[Extracted data entries]
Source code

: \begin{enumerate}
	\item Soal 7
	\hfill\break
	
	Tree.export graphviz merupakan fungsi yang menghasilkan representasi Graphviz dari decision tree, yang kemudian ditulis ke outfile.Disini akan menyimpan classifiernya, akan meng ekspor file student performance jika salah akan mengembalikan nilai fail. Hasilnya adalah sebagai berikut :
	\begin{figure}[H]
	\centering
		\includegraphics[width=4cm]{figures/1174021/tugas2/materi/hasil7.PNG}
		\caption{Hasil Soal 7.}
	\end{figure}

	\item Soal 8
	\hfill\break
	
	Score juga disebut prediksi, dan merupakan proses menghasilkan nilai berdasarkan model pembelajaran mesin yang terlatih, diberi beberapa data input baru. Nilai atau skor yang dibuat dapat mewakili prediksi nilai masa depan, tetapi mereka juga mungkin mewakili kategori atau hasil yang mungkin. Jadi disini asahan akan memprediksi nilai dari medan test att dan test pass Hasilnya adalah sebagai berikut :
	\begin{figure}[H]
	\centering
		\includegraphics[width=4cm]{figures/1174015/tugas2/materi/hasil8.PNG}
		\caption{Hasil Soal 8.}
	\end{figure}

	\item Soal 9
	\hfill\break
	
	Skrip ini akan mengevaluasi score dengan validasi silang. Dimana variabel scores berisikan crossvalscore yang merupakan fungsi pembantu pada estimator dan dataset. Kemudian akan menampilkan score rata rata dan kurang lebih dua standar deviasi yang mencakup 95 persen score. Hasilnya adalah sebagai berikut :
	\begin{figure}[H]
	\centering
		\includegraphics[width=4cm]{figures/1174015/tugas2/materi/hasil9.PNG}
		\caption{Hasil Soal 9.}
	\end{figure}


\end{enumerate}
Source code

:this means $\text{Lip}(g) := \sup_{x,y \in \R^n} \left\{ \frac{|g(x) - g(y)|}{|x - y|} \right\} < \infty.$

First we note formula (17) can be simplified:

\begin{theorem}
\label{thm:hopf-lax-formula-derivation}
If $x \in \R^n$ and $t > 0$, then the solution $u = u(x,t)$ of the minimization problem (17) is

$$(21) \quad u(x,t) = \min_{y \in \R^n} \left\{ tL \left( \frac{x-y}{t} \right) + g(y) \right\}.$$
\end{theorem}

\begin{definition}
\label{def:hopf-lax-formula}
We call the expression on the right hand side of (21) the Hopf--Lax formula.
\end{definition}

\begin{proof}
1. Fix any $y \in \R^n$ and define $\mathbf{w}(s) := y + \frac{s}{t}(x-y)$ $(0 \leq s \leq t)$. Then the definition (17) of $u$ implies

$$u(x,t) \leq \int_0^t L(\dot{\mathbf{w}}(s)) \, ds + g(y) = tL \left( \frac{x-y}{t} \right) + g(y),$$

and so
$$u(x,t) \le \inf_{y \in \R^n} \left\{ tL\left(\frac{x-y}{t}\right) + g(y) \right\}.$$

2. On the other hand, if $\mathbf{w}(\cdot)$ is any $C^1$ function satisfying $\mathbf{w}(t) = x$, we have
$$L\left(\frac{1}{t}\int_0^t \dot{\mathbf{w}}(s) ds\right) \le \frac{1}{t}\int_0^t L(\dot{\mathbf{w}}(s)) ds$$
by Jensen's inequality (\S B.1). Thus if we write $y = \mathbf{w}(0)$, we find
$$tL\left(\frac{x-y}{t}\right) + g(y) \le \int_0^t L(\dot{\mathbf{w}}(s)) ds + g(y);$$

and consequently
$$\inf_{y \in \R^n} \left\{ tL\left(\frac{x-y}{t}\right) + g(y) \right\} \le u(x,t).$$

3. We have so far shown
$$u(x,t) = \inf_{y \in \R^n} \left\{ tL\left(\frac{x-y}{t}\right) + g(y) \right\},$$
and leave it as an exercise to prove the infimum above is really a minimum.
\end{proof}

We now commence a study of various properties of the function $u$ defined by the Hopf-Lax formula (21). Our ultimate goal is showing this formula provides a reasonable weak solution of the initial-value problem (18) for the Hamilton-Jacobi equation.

WORK TASK –
Starting at the first line of the records above, please copy each line exactly until you reach the line containing "Tree.export graphviz merupakan". Include that line and stop there.

TASK ANSWER –
Source code

: \begin{enumerate}
	\item Soal 7
	\hfill\break
	
	Tree.export graphviz merupakan fungsi yang menghasilkan representasi Graphviz dari decision tree, yang kemudian ditulis ke outfile.Disini akan menyimpan classifiernya, akan meng ekspor file student performance jika salah akan mengembalikan nilai fail. Hasilnya adalah sebagai berikut :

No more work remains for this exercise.